§ THE TASK: What you return should match the data exactly, from the first line to the last.
───── INFORMATION SHOWN ─────
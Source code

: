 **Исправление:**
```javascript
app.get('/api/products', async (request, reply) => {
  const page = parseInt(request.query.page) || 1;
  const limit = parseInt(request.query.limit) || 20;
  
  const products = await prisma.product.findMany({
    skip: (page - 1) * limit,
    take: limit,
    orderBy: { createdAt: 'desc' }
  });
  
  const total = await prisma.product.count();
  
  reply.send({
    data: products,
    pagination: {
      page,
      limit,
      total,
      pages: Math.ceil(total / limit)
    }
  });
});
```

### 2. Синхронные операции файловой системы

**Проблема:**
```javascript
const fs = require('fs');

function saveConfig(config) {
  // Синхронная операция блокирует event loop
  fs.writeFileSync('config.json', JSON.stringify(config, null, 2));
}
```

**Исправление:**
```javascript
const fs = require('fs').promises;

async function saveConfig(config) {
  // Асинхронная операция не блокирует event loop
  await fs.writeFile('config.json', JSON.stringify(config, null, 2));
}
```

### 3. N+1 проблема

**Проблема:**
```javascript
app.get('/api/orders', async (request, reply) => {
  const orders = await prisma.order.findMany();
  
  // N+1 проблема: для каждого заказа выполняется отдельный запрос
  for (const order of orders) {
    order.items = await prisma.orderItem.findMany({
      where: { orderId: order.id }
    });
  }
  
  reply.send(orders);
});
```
─────
§ THE COMPLETED TASK:
Source code

: **Исправление:**
```javascript
app.get('/api/products', async (request, reply) => {
  const page = parseInt(request.query.page) || 1;
  const limit = parseInt(request.query.limit) || 20;
  
  const products = await prisma.product.findMany({
    skip: (page - 1) * limit,
    take: limit,
    orderBy: { createdAt: 'desc' }
  });
  
  const total = await prisma.product.count();
  
  reply.send({
    data: products,
    pagination: {
      page,
      limit,
      total,
      pages: Math.ceil(total / limit)
    }
  });
});
```

### 2. Синхронные операции файловой системы

**Проблема:**
```javascript
const fs = require('fs');

function saveConfig(config) {
  // Синхронная операция блокирует event loop
  fs.writeFileSync('config.json', JSON.stringify(config, null, 2));
}
```

**Исправление:**
```javascript
const fs = require('fs').promises;

async function saveConfig(config) {
  // Асинхронная операция не блокирует event loop
  await fs.writeFile('config.json', JSON.stringify(config, null, 2));
}
```

### 3. N+1 проблема

**Проблема:**
```javascript
app.get('/api/orders', async (request, reply) => {
  const orders = await prisma.order.findMany();
  
  // N+1 проблема: для каждого заказа выполняется отдельный запрос
  for (const order of orders) {
    order.items = await prisma.orderItem.findMany({
      where: { orderId: order.id }
    });
  }
  
  reply.send(orders);
});
```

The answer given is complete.